O erro de não saber me expressar sob códigos femininos. Ora, eu não me vestia certo. Ora não me portava corretamente. Tirei qualquer relógio e pulseira do meu pulso, parei de usar qualquer calção ou demonstrar qualquer trejeito que pudesse parecer masculino demais. Mas a insuficiência estava sempre lá, no mesmo lugar.
Ora eu não pronunciava bem as palavras, não entendia bem os sentidos, não demonstrava a mesma atenção nem capacidade que os demais. Troquei a reação espontânea pelo medo de interagir. Preferi, mais, observar. Mas a insuficiência estava sempre lá, no mesmo lugar.
Fui apredendo sobre o perigo em me expressar como eu realmente era e fui aprendendo a ser o que eu verdadeiramente não seria. Amarrei e alisei muitas vezes meu cabelo contra a minha vontade para evitar ouvir o outro colonizador elencar minhas insuficiências sem ser demandado: cabelo de fogo, bombril, pixaim.

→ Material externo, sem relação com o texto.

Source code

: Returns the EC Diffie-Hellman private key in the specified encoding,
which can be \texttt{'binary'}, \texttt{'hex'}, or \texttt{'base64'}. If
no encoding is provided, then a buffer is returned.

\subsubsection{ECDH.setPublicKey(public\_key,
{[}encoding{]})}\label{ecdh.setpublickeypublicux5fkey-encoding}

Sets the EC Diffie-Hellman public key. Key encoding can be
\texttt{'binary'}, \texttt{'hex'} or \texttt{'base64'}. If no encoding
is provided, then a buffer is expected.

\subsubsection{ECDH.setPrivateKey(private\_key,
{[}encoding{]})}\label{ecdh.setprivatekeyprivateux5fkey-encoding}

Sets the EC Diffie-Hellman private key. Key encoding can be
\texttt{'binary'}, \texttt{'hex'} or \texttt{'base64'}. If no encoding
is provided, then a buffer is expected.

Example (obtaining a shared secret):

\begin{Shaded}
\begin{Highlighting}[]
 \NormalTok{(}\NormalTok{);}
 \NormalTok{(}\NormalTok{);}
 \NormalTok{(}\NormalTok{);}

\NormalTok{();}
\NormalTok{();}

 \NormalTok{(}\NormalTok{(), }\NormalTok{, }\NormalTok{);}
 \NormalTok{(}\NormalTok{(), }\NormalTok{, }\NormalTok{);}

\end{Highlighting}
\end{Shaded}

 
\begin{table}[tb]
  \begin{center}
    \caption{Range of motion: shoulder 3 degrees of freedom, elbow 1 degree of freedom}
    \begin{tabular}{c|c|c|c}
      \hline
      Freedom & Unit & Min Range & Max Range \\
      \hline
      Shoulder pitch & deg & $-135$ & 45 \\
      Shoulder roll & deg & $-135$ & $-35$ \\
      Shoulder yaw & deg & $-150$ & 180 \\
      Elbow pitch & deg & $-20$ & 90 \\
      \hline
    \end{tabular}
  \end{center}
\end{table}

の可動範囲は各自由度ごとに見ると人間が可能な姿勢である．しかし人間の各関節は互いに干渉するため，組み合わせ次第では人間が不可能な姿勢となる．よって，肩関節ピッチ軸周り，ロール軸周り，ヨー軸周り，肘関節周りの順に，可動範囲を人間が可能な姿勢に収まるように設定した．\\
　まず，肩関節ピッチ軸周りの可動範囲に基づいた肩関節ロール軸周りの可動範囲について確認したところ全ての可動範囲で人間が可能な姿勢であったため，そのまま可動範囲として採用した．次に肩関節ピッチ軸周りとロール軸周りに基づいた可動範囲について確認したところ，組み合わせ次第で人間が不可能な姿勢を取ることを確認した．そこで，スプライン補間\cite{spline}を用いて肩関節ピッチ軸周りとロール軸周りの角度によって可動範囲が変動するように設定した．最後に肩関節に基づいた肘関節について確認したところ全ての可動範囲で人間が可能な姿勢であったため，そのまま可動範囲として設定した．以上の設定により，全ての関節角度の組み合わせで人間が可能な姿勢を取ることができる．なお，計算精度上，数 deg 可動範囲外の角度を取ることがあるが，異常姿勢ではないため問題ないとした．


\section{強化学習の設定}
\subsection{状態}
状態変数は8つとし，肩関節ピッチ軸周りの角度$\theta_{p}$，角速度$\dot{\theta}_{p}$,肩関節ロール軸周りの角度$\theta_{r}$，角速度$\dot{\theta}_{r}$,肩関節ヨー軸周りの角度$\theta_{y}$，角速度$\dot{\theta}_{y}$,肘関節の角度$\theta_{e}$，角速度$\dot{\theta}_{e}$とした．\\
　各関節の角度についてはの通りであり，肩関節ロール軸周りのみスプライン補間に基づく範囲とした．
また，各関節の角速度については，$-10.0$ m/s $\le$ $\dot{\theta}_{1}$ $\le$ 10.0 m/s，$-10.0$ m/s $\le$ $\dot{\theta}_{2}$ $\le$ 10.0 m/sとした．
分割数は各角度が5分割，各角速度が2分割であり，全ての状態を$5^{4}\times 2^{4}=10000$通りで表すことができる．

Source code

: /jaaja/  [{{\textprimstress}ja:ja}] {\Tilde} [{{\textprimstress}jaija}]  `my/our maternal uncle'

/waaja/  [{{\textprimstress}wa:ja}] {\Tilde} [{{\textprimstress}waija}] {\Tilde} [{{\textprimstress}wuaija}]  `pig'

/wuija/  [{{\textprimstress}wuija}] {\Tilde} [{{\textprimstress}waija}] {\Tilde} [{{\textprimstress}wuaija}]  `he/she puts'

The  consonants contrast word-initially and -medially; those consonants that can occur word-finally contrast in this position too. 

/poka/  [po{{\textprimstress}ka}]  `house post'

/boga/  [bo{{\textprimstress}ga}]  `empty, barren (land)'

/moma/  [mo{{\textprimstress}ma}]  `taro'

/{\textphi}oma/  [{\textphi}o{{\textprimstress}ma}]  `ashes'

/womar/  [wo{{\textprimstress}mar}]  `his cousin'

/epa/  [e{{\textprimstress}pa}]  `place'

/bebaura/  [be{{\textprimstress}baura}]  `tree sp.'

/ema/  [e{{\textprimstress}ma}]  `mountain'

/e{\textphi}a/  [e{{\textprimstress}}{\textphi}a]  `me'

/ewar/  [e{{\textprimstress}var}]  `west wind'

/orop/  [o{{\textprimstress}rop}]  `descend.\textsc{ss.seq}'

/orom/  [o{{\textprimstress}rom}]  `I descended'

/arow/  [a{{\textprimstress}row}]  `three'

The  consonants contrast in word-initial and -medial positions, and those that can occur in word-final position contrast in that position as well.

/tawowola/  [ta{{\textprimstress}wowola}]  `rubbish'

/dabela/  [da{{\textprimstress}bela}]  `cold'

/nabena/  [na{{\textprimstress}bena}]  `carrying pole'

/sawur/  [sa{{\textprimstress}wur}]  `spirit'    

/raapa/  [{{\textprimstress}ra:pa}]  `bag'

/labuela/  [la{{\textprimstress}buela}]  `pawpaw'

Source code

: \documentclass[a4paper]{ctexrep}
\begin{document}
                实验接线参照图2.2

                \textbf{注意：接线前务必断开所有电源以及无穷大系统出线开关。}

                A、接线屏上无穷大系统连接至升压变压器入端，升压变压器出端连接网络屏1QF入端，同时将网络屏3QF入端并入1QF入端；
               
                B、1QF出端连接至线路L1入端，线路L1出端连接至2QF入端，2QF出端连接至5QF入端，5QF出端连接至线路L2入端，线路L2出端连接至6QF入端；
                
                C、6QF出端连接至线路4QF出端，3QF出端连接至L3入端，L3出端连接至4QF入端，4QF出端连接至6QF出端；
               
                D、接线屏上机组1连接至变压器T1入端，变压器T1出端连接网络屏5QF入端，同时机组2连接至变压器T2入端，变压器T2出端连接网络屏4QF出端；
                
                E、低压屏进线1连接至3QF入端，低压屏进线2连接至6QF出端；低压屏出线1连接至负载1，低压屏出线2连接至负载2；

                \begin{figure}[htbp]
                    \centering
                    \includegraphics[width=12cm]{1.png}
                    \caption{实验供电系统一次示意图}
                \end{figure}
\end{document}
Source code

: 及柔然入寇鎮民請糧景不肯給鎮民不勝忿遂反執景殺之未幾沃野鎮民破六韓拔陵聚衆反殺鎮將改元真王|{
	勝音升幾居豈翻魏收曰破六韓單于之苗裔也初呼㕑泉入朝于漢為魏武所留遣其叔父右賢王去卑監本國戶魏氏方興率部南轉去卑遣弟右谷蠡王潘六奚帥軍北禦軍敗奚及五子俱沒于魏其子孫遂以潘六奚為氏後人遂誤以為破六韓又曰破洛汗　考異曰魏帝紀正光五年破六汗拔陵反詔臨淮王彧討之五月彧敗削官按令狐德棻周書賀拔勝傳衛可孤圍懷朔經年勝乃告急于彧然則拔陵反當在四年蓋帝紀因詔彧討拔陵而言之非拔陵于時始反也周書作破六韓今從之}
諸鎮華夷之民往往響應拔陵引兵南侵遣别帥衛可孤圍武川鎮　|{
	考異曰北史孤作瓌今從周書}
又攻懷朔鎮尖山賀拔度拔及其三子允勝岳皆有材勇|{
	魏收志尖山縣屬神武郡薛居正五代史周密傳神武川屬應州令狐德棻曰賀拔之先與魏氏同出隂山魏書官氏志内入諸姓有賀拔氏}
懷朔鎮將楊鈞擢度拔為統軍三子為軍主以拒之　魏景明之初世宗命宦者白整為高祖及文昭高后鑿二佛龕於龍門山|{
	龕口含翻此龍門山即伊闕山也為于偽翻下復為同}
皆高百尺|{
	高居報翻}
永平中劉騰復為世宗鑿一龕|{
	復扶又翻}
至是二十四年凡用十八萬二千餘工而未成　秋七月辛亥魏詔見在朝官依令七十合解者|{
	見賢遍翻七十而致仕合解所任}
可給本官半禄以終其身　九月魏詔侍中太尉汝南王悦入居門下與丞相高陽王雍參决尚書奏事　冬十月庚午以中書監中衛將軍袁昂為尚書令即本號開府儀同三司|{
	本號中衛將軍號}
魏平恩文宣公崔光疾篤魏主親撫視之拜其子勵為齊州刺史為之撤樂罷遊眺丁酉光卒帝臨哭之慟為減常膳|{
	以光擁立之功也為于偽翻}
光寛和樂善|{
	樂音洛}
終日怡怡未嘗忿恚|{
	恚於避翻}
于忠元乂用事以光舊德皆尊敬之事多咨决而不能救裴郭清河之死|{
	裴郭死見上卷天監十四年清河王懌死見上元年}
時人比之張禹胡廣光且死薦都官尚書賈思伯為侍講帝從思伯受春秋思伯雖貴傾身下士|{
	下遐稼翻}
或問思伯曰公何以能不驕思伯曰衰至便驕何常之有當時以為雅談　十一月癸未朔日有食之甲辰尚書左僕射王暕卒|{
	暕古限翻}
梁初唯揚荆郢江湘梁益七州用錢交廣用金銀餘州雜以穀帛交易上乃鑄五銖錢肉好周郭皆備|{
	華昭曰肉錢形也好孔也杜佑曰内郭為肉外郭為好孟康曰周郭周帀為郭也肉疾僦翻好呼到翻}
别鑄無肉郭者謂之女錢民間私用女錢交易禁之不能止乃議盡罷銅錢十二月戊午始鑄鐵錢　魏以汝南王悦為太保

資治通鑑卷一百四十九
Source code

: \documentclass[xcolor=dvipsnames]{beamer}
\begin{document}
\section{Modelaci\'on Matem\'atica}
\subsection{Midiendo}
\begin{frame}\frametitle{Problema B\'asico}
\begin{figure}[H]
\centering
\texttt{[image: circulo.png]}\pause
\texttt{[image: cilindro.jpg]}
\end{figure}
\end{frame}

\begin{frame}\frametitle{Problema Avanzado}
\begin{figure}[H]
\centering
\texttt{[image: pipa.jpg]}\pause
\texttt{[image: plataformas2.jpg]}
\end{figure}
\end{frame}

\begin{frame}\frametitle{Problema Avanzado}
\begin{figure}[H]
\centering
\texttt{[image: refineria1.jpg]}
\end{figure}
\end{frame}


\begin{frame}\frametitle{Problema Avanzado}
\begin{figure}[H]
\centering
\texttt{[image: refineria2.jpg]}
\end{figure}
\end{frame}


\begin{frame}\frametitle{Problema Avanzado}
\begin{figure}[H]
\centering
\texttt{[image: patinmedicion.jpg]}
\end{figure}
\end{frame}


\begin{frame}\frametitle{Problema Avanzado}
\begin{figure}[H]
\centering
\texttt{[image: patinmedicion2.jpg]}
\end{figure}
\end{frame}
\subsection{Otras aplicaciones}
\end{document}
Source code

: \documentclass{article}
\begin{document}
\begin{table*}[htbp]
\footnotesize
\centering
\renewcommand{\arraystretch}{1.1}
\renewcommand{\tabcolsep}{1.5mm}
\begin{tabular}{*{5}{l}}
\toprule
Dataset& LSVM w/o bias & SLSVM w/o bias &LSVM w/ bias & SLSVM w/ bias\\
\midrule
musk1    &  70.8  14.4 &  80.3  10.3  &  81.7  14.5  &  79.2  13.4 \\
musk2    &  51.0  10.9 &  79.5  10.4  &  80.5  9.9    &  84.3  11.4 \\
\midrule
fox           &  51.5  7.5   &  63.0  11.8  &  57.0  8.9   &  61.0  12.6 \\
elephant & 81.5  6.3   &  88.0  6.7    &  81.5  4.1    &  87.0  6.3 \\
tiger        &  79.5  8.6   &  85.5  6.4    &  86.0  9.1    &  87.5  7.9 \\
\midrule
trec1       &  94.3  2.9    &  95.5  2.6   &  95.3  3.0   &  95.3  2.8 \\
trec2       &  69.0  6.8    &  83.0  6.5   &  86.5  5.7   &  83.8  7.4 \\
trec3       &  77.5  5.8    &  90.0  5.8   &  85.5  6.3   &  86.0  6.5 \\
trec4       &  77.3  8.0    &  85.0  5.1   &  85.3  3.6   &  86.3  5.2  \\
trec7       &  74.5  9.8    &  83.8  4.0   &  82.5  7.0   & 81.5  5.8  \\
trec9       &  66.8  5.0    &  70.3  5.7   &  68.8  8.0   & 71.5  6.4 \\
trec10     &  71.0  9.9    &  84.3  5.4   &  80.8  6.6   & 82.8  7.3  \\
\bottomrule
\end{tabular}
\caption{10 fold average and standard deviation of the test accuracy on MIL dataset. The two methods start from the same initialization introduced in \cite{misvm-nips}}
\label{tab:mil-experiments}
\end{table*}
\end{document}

Aprendi a pintar as unhas e a me maquiar. Usar roupas mais femininas. Andar de salto. Sentar com as pernas cruzadas. Cozinhar, lavar, passar. Ter um emprego, uma casa, um casamento. Sentir-me a única responsável pela felicidade da famíla, o bem-estar do outro colonizador acima de qualquer eu.
Mas a insuficiência continuava lá, no mesmo lugar: em mim.
O excesso e as máscaras de narciso
Diante da insuficiência que o ego-colonizador implantou em mim, visando a exploração – via a dessensibilização – do meu corpo, tornei-me o vazio, a falta, o erro, o negativo. No jogo do espelho ou do contrário, meu anverso será Narciso.
Narciso manobra a insuficiência do ser, a fim de apossar-se do corpo decolonizado, dessenssibilizando-o, prometendo o excesso ao corpo negativado: a completude, o outro lado da moeda, a tampa da caçarola, a peça que faltava no quebra-cabeça do amor.